Autoscaling with GCP, helps your applications gracefully handle increase in traffic and helps reduce cost when the need for resources are lower.
This autoscaling is governed by defining an autoscaling policy. The autoscaler performs automatic scaling based on the measured load.
There are many ways to configure autoscaling policies. For example: Scaling based on CPU utilization, load balancing capacity, or monitoring various system metrics, or by a queue-based workload like Cloud Pub/Sub.
Let’s assume you have two instances that are currently running at 100 percent and 85 percent CPU utilization.
If you configure your target CPU utilization as 75 percent, the autoscaler will automatically add another instance to spread out the CPU load to ensure that the CPU utilization stays below the 75 percent target.
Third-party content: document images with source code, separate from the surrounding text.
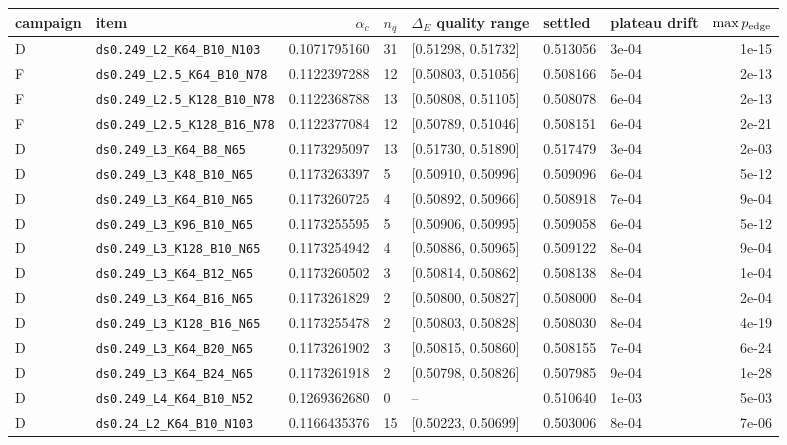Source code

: \begin{longtable}{@{}llrllllr@{}}
\toprule
campaign & item & $\alpha_c$ & $n_q$ & $\Delta_E$ quality range & settled & plateau drift & $\max p_{\rm edge}$\\
\midrule
\endhead
D & \texttt{ds0.249\_L2\_K64\_B10\_N103} & 0.1071795160 & 31 & [0.51298, 0.51732] & 0.513056 & 3e-04 & 1e-15\\
F & \texttt{ds0.249\_L2.5\_K64\_B10\_N78} & 0.1122397288 & 12 & [0.50803, 0.51056] & 0.508166 & 5e-04 & 2e-13\\
F & \texttt{ds0.249\_L2.5\_K128\_B10\_N78} & 0.1122368788 & 13 & [0.50808, 0.51105] & 0.508078 & 6e-04 & 2e-13\\
F & \texttt{ds0.249\_L2.5\_K128\_B16\_N78} & 0.1122377084 & 12 & [0.50789, 0.51046] & 0.508151 & 6e-04 & 2e-21\\
D & \texttt{ds0.249\_L3\_K64\_B8\_N65} & 0.1173295097 & 13 & [0.51730, 0.51890] & 0.517479 & 3e-04 & 2e-03\\
D & \texttt{ds0.249\_L3\_K48\_B10\_N65} & 0.1173263397 & 5 & [0.50910, 0.50996] & 0.509096 & 6e-04 & 5e-12\\
D & \texttt{ds0.249\_L3\_K64\_B10\_N65} & 0.1173260725 & 4 & [0.50892, 0.50966] & 0.508918 & 7e-04 & 9e-04\\
D & \texttt{ds0.249\_L3\_K96\_B10\_N65} & 0.1173255595 & 5 & [0.50906, 0.50995] & 0.509058 & 6e-04 & 5e-12\\
D & \texttt{ds0.249\_L3\_K128\_B10\_N65} & 0.1173254942 & 4 & [0.50886, 0.50965] & 0.509122 & 8e-04 & 9e-04\\
D & \texttt{ds0.249\_L3\_K64\_B12\_N65} & 0.1173260502 & 3 & [0.50814, 0.50862] & 0.508138 & 8e-04 & 1e-04\\
D & \texttt{ds0.249\_L3\_K64\_B16\_N65} & 0.1173261829 & 2 & [0.50800, 0.50827] & 0.508000 & 8e-04 & 2e-04\\
D & \texttt{ds0.249\_L3\_K128\_B16\_N65} & 0.1173255478 & 2 & [0.50803, 0.50828] & 0.508030 & 8e-04 & 4e-19\\
D & \texttt{ds0.249\_L3\_K64\_B20\_N65} & 0.1173261902 & 3 & [0.50815, 0.50860] & 0.508155 & 7e-04 & 6e-24\\
D & \texttt{ds0.249\_L3\_K64\_B24\_N65} & 0.1173261918 & 2 & [0.50798, 0.50826] & 0.507985 & 9e-04 & 1e-28\\
D & \texttt{ds0.249\_L4\_K64\_B10\_N52} & 0.1269362680 & 0 & -- & 0.510640 & 1e-03 & 5e-03\\
D & \texttt{ds0.24\_L2\_K64\_B10\_N103} & 0.1166435376 & 15 & [0.50223, 0.50699] & 0.503006 & 8e-04 & 7e-06\\

\end{longtable}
Similarly, if the overall load is much lower than the target, the autoscaler will remove instances as long as doing so, maintains the overall utilization below the target.
Google cloud platform has a graphical user interface that provides all this information per instance. You can see the CPU utilization over the past hour. But you can’t change the timeframe and visualize other metrics like disk and network usage.
This graphical user interface is very useful for monitoring your instances, utilization, and for determining how best to configure your autoscaling policy to meet changing demands.